Only the lines below starting at the one containing "string in server.cfg" and ending at the one containing "<h2 align='center'>Framework</h2>" belong in the answer, each copied exactly.

Input data |
^^^^
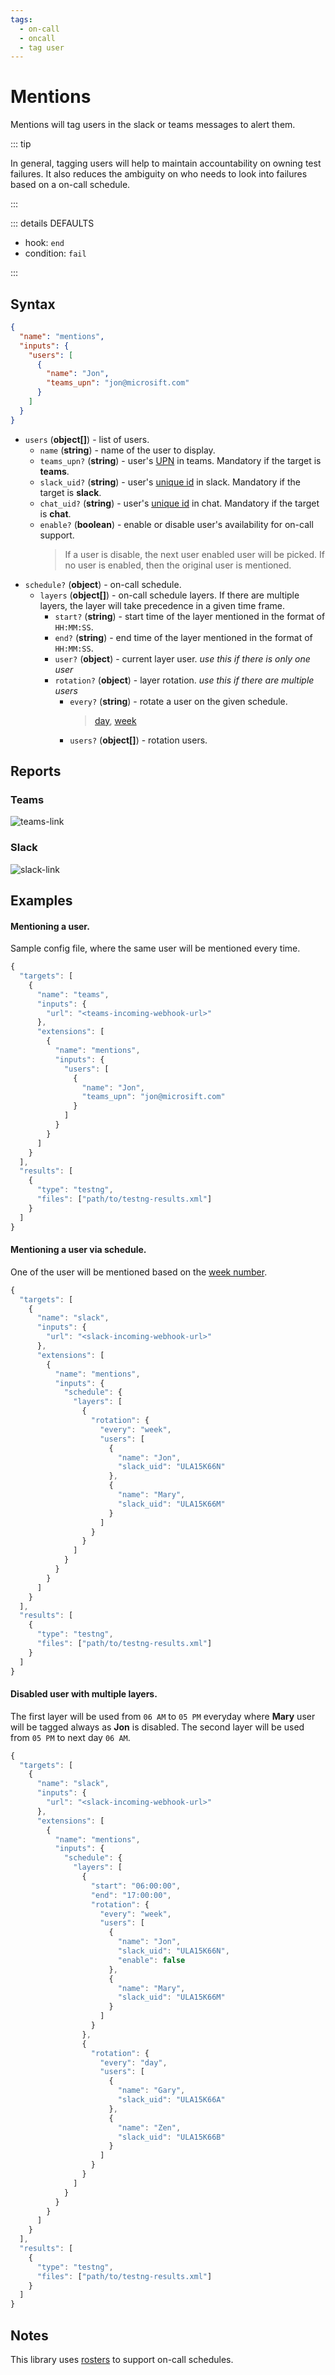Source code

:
 ```yaml
---
tags:
  - on-call
  - oncall
  - tag user
---
```


# Mentions

Mentions will tag users in the slack or teams messages to alert them.

::: tip

In general, tagging users will help to maintain accountability on owning test failures. It also reduces the ambiguity on who needs to look into failures based on a on-call schedule. 

:::

::: details DEFAULTS

- hook: `end`
- condition: `fail`

:::

## Syntax

```json
{
  "name": "mentions",
  "inputs": {
    "users": [
      {
        "name": "Jon",
        "teams_upn": "jon@microsift.com"
      }
    ]
  }
}
```


- `users` (**object[]**) - list of users.
  - `name` (**string**) - name of the user to display.
  - `teams_upn?` (**string**) - user's [UPN](https://docs.microsoft.com/en-us/azure/active-directory/hybrid/plan-connect-userprincipalname) in teams. Mandatory if the target is **teams**.
  - `slack_uid?` (**string**) - user's [unique id](https://www.workast.com/help/articles/61000165203) in slack. Mandatory if the target is **slack**.
  - `chat_uid?` (**string**) - user's [unique id](https://stackoverflow.com/a/58923385) in chat. Mandatory if the target is **chat**.
  - `enable?` (**boolean**) - enable or disable user's availability for on-call support. 
    > If a user is disable, the next user enabled user will be picked. If no user is enabled, then the original user is mentioned.
- `schedule?` (**object**) - on-call schedule.
  - `layers` (**object[]**) - on-call schedule layers. If there are multiple layers, the layer will take precedence in a given time frame.
    - `start?` (**string**) - start time of the layer mentioned in the format of `HH:MM:SS`.
    - `end?` (**string**) - end time of the layer mentioned in the format of `HH:MM:SS`.
    - `user?` (**object**) - current layer user. *use this if there is only one user*
    - `rotation?` (**object**) - layer rotation. *use this if there are multiple users*
      - `every?` (**string**) - rotate a user on the given schedule.
        > [day](https://www.epochconverter.com/daynumbers), [week](https://www.epochconverter.com/weeknumbers)
      - `users?` (**object[]**) - rotation users.

## Reports

### Teams

![teams-link](../assets/images/teams/teams-mentions.png)

### Slack

![slack-link](../assets/images/slack/slack-mentions.png)

## Examples

#### Mentioning a user.

Sample config file, where the same user will be mentioned every time.

```js {9-19}
{
  "targets": [
    {
      "name": "teams",
      "inputs": {
        "url": "<teams-incoming-webhook-url>"
      },
      "extensions": [
        {
          "name": "mentions",
          "inputs": {
            "users": [
              {
                "name": "Jon",
                "teams_upn": "jon@microsift.com"
              }
            ]
          }   
        }
      ]
    }
  ],
  "results": [
    {
      "type": "testng",
      "files": ["path/to/testng-results.xml"]
    }
  ]
}
```

#### Mentioning a user via schedule.

One of the user will be mentioned based on the [week number](https://www.epochconverter.com/weeknumbers).

```js {9-32}
{
  "targets": [
    {
      "name": "slack",
      "inputs": {
        "url": "<slack-incoming-webhook-url>"
      },
      "extensions": [
        {
          "name": "mentions",
          "inputs": {
            "schedule": {
              "layers": [
                {
                  "rotation": {
                    "every": "week",
                    "users": [
                      {
                        "name": "Jon",
                        "slack_uid": "ULA15K66N"
                      },
                      {
                        "name": "Mary",
                        "slack_uid": "ULA15K66M"
                      }
                    ]
                  }
                }
              ]
            }
          }   
        }
      ]
    }
  ],
  "results": [
    {
      "type": "testng",
      "files": ["path/to/testng-results.xml"]
    }
  ]
}
```

#### Disabled user with multiple layers.

The first layer will be used from `06 AM` to `05 PM` everyday where **Mary** user will be tagged always as **Jon** is disabled. The second layer will be used from `05 PM` to next day `06 AM`.

```js {15-16,23}
{
  "targets": [
    {
      "name": "slack",
      "inputs": {
        "url": "<slack-incoming-webhook-url>"
      },
      "extensions": [
        {
          "name": "mentions",
          "inputs": {
            "schedule": {
              "layers": [
                {
                  "start": "06:00:00",
                  "end": "17:00:00",
                  "rotation": {
                    "every": "week",
                    "users": [
                      {
                        "name": "Jon",
                        "slack_uid": "ULA15K66N",
                        "enable": false
                      },
                      {
                        "name": "Mary",
                        "slack_uid": "ULA15K66M"
                      }
                    ]
                  }
                },
                {
                  "rotation": {
                    "every": "day",
                    "users": [
                      {
                        "name": "Gary",
                        "slack_uid": "ULA15K66A"
                      },
                      {
                        "name": "Zen",
                        "slack_uid": "ULA15K66B"
                      }
                    ]
                  }
                }
              ]
            }
          }   
        }
      ]
    }
  ],
  "results": [
    {
      "type": "testng",
      "files": ["path/to/testng-results.xml"]
    }
  ]
}
```

## Notes

This library uses [rosters](https://github.com/test-results-reporter/rosters) to support on-call schedules.
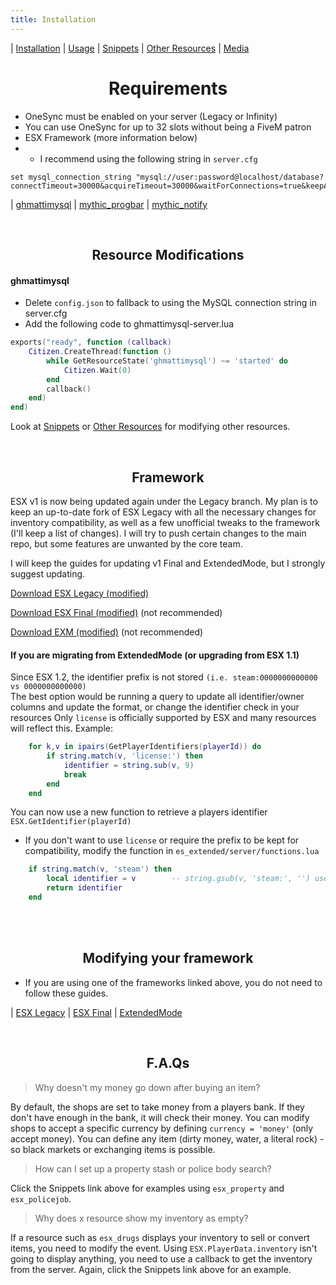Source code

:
 ```yaml
---
title: Installation
---
```


| [Installation](index) | [Usage](usage) | [Snippets](snippets) | [Other Resources](resources) | [Media](media)


<h1 align='center'>Requirements</h1> 


* OneSync must be enabled on your server (Legacy or Infinity)
* You can use OneSync for up to 32 slots without being a FiveM patron
* ESX Framework (more information below)
* * I recommend using the following string in `server.cfg`
```
set mysql_connection_string "mysql://user:password@localhost/database?connectTimeout=30000&acquireTimeout=30000&waitForConnections=true&keepAlive=15"
```
| [ghmattimysql](https://github.com/GHMatti/ghmattimysql/releases) | [mythic_progbar](https://github.com/thelindat/mythic_progbar) | [mythic_notify](https://github.com/thelindat/mythic_notify)


<br>
<h2 align='center'>Resource Modifications</h2>

#### ghmattimysql
* Delete `config.json` to fallback to using the MySQL connection string in server.cfg
* Add the following code to ghmattimysql-server.lua
```lua
exports("ready", function (callback)
	Citizen.CreateThread(function ()
		while GetResourceState('ghmattimysql') ~= 'started' do
			Citizen.Wait(0)
		end
		callback()
	end)
end)
```
Look at [Snippets](snippets) or [Other Resources](resources) for modifying other resources.  

<br>
<h2 align='center'>Framework</h2>

ESX v1 is now being updated again under the Legacy branch. My plan is to keep an up-to-date fork of ESX Legacy with all the necessary changes for inventory compatibility, as well as a few unofficial tweaks to the framework (I'll keep a list of changes). I will try to push certain changes to the main repo, but some features are unwanted by the core team.  

I will keep the guides for updating v1 Final and ExtendedMode, but I strongly suggest updating.  


[Download ESX Legacy (modified)](https://github.com/thelindat/es_extended)

[Download ESX Final (modified)](https://cdn.discordapp.com/attachments/816673612621938759/839690298493108234/es_extended.zip) (not recommended)

[Download EXM (modified)](https://github.com/thelindat/extendedmode) (not recommended)


#### If you are migrating from ExtendedMode (or upgrading from ESX 1.1)
Since ESX 1.2, the identifier prefix is not stored `(i.e. steam:0000000000000 vs 0000000000000)`  
The best option would be running a query to update all identifier/owner columns and update the format, or change the identifier check in your resources
Only `license` is officially supported by ESX and many resources will reflect this. Example:
```lua
	for k,v in ipairs(GetPlayerIdentifiers(playerId)) do
		if string.match(v, 'license:') then
			identifier = string.sub(v, 9)
			break
		end
	end
```
You can now use a new function to retrieve a players identifier `ESX.GetIdentifier(playerId)`  
* If you don't want to use `license` or require the prefix to be kept for compatibility, modify the function in `es_extended/server/functions.lua`
```lua
	if string.match(v, 'steam') then
		local identifier = v		-- string.gsub(v, 'steam:', '') use this to strip the prefix
		return identifier
	end
```


<br><br>
<h2 align='center'>Modifying your framework</h2>

* If you are using one of the frameworks linked above, you do not need to follow these guides.


| [ESX Legacy](legacy) | [ESX Final](esx) | [ExtendedMode](exm)





<br>

<h2 align='center'>F.A.Qs</h2>

> Why doesn't my money go down after buying an item?  

By default, the shops are set to take money from a players bank. If they don't have enough in the bank, it will check their money.
You can modify shops to accept a specific currency by defining `currency = 'money'` (only accept money).
You can define any item (dirty money, water, a literal rock) - so black markets or exchanging items is possible.


> How can I set up a property stash or police body search?  

Click the Snippets link above for examples using `esx_property` and `esx_policejob`.


> Why does x resource show my inventory as empty?  

If a resource such as `esx_drugs` displays your inventory to sell or convert items, you need to modify the event.
Using `ESX.PlayerData.inventory` isn't going to display anything, you need to use a callback to get the inventory from the server.
Again, click the Snippets link above for an example.
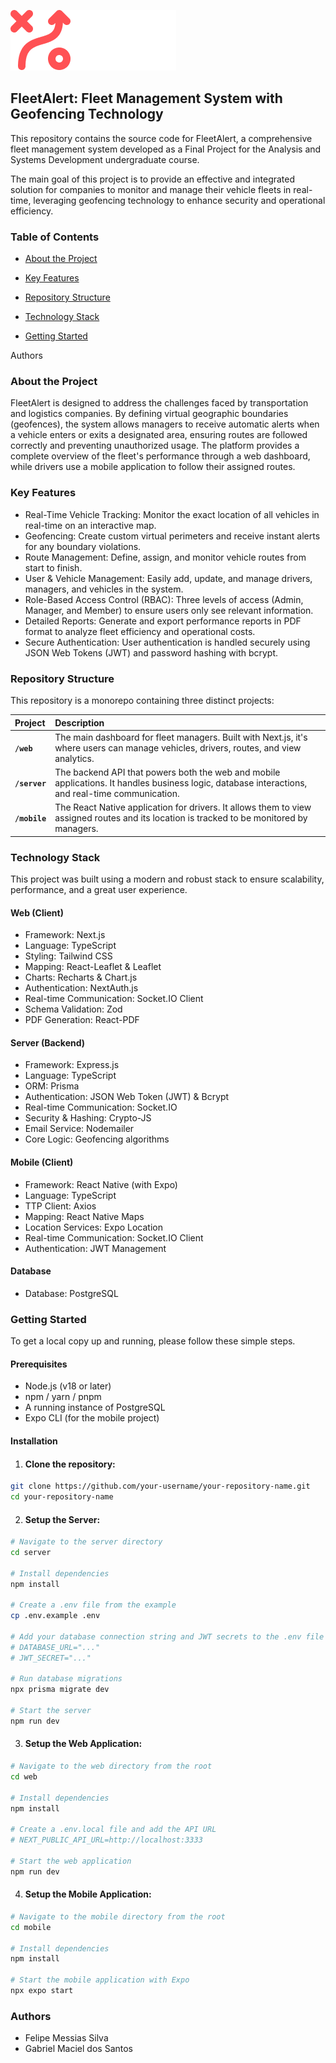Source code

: ![Logo do projeto](./web/public/logo.png)

## FleetAlert: Fleet Management System with Geofencing Technology
This repository contains the source code for FleetAlert, a comprehensive fleet management system developed as a Final Project for the Analysis and Systems Development undergraduate course.

The main goal of this project is to provide an effective and integrated solution for companies to monitor and manage their vehicle fleets in real-time, leveraging geofencing technology to enhance security and operational efficiency.

### Table of Contents
- [About the Project](#about-the-project)

- [Key Features](#key-features)

- [Repository Structure](#repository-structure)

- [Technology Stack](#technology-stack)

- [Getting Started](#getting-started)

Authors
<a id="about-the-project"></a>
### About the Project
FleetAlert is designed to address the challenges faced by transportation and logistics companies. By defining virtual geographic boundaries (geofences), the system allows managers to receive automatic alerts when a vehicle enters or exits a designated area, ensuring routes are followed correctly and preventing unauthorized usage. The platform provides a complete overview of the fleet's performance through a web dashboard, while drivers use a mobile application to follow their assigned routes.

<a id="key-features"></a>
### Key Features
- Real-Time Vehicle Tracking: Monitor the exact location of all vehicles in real-time on an interactive map.
- Geofencing: Create custom virtual perimeters and receive instant alerts for any boundary violations.
- Route Management: Define, assign, and monitor vehicle routes from start to finish.
- User & Vehicle Management: Easily add, update, and manage drivers, managers, and vehicles in the system.
- Role-Based Access Control (RBAC): Three levels of access (Admin, Manager, and Member) to ensure users only see relevant information.
- Detailed Reports: Generate and export performance reports in PDF format to analyze fleet efficiency and operational costs.
- Secure Authentication: User authentication is handled securely using JSON Web Tokens (JWT) and password hashing with bcrypt.

<a id="repository-structure"></a>
### Repository Structure
This repository is a monorepo containing three distinct projects:

| Project   | Description                                                                                                                              |
| :-------- | :--------------------------------------------------------------------------------------------------------------------------------------- |
| **`/web`**| The main dashboard for fleet managers. Built with Next.js, it's where users can manage vehicles, drivers, routes, and view analytics.      |
| **`/server`** | The backend API that powers both the web and mobile applications. It handles business logic, database interactions, and real-time communication. |
| **`/mobile`** | The React Native application for drivers. It allows them to view assigned routes and its location is tracked to be monitored by managers. |

<a id="technology-stack"></a>
### Technology Stack
This project was built using a modern and robust stack to ensure scalability, performance, and a great user experience.

#### Web (Client)
- Framework: Next.js
- Language: TypeScript
- Styling: Tailwind CSS
- Mapping: React-Leaflet & Leaflet
- Charts: Recharts & Chart.js
- Authentication: NextAuth.js
- Real-time Communication: Socket.IO Client
- Schema Validation: Zod
- PDF Generation: React-PDF

#### Server (Backend)
- Framework: Express.js
- Language: TypeScript
- ORM: Prisma
- Authentication: JSON Web Token (JWT) & Bcrypt
- Real-time Communication: Socket.IO
- Security & Hashing: Crypto-JS
- Email Service: Nodemailer
- Core Logic: Geofencing algorithms

#### Mobile (Client)
- Framework: React Native (with Expo)
- Language: TypeScript
- TTP Client: Axios
- Mapping: React Native Maps
- Location Services: Expo Location
- Real-time Communication: Socket.IO Client
- Authentication: JWT Management

#### Database
- Database: PostgreSQL

<a id="getting-started"></a>
### Getting Started
To get a local copy up and running, please follow these simple steps.

#### Prerequisites
- Node.js (v18 or later)
- npm / yarn / pnpm
- A running instance of PostgreSQL
- Expo CLI (for the mobile project)

#### Installation
1. #### Clone the repository:
```sh
git clone https://github.com/your-username/your-repository-name.git
cd your-repository-name
```

2. #### Setup the Server:
```sh
# Navigate to the server directory
cd server

# Install dependencies
npm install

# Create a .env file from the example
cp .env.example .env

# Add your database connection string and JWT secrets to the .env file
# DATABASE_URL="..."
# JWT_SECRET="..."

# Run database migrations
npx prisma migrate dev

# Start the server
npm run dev
```
3. #### Setup the Web Application:
```sh
# Navigate to the web directory from the root
cd web

# Install dependencies
npm install

# Create a .env.local file and add the API URL
# NEXT_PUBLIC_API_URL=http://localhost:3333

# Start the web application
npm run dev
```
4. #### Setup the Mobile Application:
```sh
# Navigate to the mobile directory from the root
cd mobile

# Install dependencies
npm install

# Start the mobile application with Expo
npx expo start
```
### Authors
- Felipe Messias Silva
- Gabriel Maciel dos Santos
^^^^
Exercise output |
* Delete `config.json` to fallback to using the MySQL connection string in server.cfg
* Add the following code to ghmattimysql-server.lua
```lua
exports("ready", function (callback)
	Citizen.CreateThread(function ()
		while GetResourceState('ghmattimysql') ~= 'started' do
			Citizen.Wait(0)
		end
		callback()
	end)
end)
```
Look at [Snippets](snippets) or [Other Resources](resources) for modifying other resources.  

<br>
<h2 align='center'>Framework</h2>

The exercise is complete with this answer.